--- Goal of the exercise ---
Transcribe every line of the listing below without any deviation.

--- Source material ---
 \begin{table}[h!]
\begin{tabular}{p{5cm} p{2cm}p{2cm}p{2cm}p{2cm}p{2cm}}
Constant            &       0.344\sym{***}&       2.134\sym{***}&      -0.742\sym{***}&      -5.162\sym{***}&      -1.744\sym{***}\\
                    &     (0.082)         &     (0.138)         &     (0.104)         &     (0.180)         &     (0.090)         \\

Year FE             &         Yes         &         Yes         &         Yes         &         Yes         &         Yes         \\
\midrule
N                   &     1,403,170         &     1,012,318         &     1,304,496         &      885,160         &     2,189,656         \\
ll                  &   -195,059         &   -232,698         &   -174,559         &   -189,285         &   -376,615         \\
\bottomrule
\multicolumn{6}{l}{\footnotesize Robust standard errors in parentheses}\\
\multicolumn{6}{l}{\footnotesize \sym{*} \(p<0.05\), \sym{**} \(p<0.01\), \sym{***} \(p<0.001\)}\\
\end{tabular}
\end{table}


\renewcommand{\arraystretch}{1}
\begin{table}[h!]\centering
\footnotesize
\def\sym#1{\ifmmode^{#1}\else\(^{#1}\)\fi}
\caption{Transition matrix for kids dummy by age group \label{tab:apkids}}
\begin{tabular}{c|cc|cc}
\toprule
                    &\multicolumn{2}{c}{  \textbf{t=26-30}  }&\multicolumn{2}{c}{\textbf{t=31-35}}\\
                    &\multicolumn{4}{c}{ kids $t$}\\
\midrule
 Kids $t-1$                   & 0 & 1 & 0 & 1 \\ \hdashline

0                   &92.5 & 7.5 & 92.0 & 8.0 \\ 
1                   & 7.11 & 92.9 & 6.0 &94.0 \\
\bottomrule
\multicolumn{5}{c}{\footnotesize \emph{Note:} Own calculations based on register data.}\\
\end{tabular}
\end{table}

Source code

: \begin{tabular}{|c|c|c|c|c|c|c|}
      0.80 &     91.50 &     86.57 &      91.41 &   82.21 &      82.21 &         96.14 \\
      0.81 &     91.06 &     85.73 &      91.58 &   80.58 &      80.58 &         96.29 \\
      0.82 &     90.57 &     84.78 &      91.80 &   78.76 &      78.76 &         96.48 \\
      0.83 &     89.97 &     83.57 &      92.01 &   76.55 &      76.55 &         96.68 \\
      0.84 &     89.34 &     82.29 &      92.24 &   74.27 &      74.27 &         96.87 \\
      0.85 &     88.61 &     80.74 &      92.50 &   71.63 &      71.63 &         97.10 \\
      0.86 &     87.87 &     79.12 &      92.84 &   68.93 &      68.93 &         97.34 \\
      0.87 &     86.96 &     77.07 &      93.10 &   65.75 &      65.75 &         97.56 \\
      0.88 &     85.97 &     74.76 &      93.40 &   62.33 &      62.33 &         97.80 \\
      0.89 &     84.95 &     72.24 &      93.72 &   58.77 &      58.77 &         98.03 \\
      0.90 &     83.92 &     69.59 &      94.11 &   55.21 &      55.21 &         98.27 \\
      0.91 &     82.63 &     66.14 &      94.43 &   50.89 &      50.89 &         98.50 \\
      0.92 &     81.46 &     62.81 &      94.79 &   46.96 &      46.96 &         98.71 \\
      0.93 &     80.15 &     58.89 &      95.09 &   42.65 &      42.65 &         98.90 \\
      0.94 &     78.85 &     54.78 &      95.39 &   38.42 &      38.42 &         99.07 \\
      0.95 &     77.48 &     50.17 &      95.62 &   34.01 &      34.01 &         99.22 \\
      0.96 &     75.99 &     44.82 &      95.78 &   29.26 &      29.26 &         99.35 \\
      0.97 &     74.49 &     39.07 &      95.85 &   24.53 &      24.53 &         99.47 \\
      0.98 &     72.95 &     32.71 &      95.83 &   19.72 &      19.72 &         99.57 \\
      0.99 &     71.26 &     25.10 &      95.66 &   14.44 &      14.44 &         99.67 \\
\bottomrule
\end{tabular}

--- Expected answer ---
 \begin{table}[h!]
\begin{tabular}{p{5cm} p{2cm}p{2cm}p{2cm}p{2cm}p{2cm}}
Constant            &       0.344\sym{***}&       2.134\sym{***}&      -0.742\sym{***}&      -5.162\sym{***}&      -1.744\sym{***}\\
                    &     (0.082)         &     (0.138)         &     (0.104)         &     (0.180)         &     (0.090)         \\

Year FE             &         Yes         &         Yes         &         Yes         &         Yes         &         Yes         \\
\midrule
N                   &     1,403,170         &     1,012,318         &     1,304,496         &      885,160         &     2,189,656         \\
ll                  &   -195,059         &   -232,698         &   -174,559         &   -189,285         &   -376,615         \\
\bottomrule
\multicolumn{6}{l}{\footnotesize Robust standard errors in parentheses}\\
\multicolumn{6}{l}{\footnotesize \sym{*} \(p<0.05\), \sym{**} \(p<0.01\), \sym{***} \(p<0.001\)}\\
\end{tabular}
\end{table}


\renewcommand{\arraystretch}{1}
\begin{table}[h!]\centering
\footnotesize
\def\sym#1{\ifmmode^{#1}\else\(^{#1}\)\fi}
\caption{Transition matrix for kids dummy by age group \label{tab:apkids}}
\begin{tabular}{c|cc|cc}
\toprule
                    &\multicolumn{2}{c}{  \textbf{t=26-30}  }&\multicolumn{2}{c}{\textbf{t=31-35}}\\
                    &\multicolumn{4}{c}{ kids $t$}\\
\midrule
 Kids $t-1$                   & 0 & 1 & 0 & 1 \\ \hdashline

0                   &92.5 & 7.5 & 92.0 & 8.0 \\ 
1                   & 7.11 & 92.9 & 6.0 &94.0 \\
\bottomrule
\multicolumn{5}{c}{\footnotesize \emph{Note:} Own calculations based on register data.}\\
\end{tabular}
\end{table}

Source code

: \begin{tabular}{|c|c|c|c|c|c|c|}
      0.80 &     91.50 &     86.57 &      91.41 &   82.21 &      82.21 &         96.14 \\
      0.81 &     91.06 &     85.73 &      91.58 &   80.58 &      80.58 &         96.29 \\
      0.82 &     90.57 &     84.78 &      91.80 &   78.76 &      78.76 &         96.48 \\
      0.83 &     89.97 &     83.57 &      92.01 &   76.55 &      76.55 &         96.68 \\
      0.84 &     89.34 &     82.29 &      92.24 &   74.27 &      74.27 &         96.87 \\
      0.85 &     88.61 &     80.74 &      92.50 &   71.63 &      71.63 &         97.10 \\
      0.86 &     87.87 &     79.12 &      92.84 &   68.93 &      68.93 &         97.34 \\
      0.87 &     86.96 &     77.07 &      93.10 &   65.75 &      65.75 &         97.56 \\
      0.88 &     85.97 &     74.76 &      93.40 &   62.33 &      62.33 &         97.80 \\
      0.89 &     84.95 &     72.24 &      93.72 &   58.77 &      58.77 &         98.03 \\
      0.90 &     83.92 &     69.59 &      94.11 &   55.21 &      55.21 &         98.27 \\
      0.91 &     82.63 &     66.14 &      94.43 &   50.89 &      50.89 &         98.50 \\
      0.92 &     81.46 &     62.81 &      94.79 &   46.96 &      46.96 &         98.71 \\
      0.93 &     80.15 &     58.89 &      95.09 &   42.65 &      42.65 &         98.90 \\
      0.94 &     78.85 &     54.78 &      95.39 &   38.42 &      38.42 &         99.07 \\
      0.95 &     77.48 &     50.17 &      95.62 &   34.01 &      34.01 &         99.22 \\
      0.96 &     75.99 &     44.82 &      95.78 &   29.26 &      29.26 &         99.35 \\
      0.97 &     74.49 &     39.07 &      95.85 &   24.53 &      24.53 &         99.47 \\
      0.98 &     72.95 &     32.71 &      95.83 &   19.72 &      19.72 &         99.57 \\
      0.99 &     71.26 &     25.10 &      95.66 &   14.44 &      14.44 &         99.67 \\
\bottomrule
\end{tabular}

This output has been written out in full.